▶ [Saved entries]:
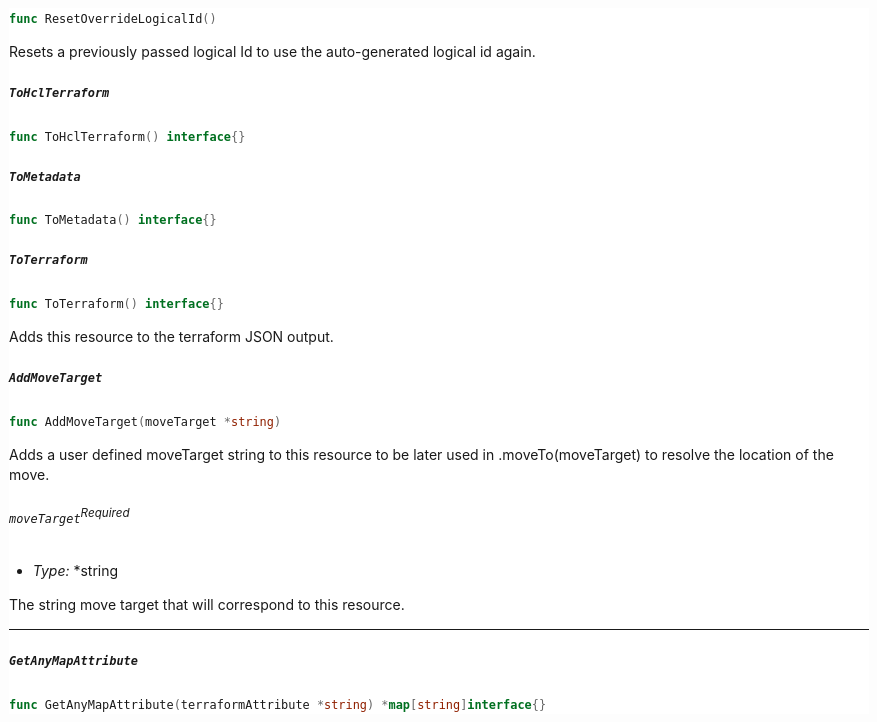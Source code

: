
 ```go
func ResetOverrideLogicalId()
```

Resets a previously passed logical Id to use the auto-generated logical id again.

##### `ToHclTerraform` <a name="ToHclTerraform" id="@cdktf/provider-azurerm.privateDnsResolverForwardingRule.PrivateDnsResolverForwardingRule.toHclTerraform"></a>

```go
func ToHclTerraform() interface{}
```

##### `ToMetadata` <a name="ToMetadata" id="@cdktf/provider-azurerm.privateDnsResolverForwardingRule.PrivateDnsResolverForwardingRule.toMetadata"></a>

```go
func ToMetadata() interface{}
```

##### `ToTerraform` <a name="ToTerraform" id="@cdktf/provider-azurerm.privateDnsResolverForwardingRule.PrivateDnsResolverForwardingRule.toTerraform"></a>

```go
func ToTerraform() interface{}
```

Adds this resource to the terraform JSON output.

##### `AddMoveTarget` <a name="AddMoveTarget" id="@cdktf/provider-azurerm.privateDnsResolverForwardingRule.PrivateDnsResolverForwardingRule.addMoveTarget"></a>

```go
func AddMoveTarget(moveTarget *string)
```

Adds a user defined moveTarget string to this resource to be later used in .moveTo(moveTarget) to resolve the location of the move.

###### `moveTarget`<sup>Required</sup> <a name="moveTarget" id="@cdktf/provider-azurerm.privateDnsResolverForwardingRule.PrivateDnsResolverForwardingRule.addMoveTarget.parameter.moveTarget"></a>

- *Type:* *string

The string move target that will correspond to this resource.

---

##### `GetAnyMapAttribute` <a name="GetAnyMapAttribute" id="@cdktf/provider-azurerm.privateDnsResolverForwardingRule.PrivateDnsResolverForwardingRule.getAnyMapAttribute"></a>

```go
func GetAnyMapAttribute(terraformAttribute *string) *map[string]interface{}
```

▶ [What to produce]: The result is a copy of every line above where the word "ToMetadata" shows up.

▶ [Solution]:
##### `ToMetadata` <a name="ToMetadata" id="@cdktf/provider-azurerm.privateDnsResolverForwardingRule.PrivateDnsResolverForwardingRule.toMetadata"></a>
func ToMetadata() interface{}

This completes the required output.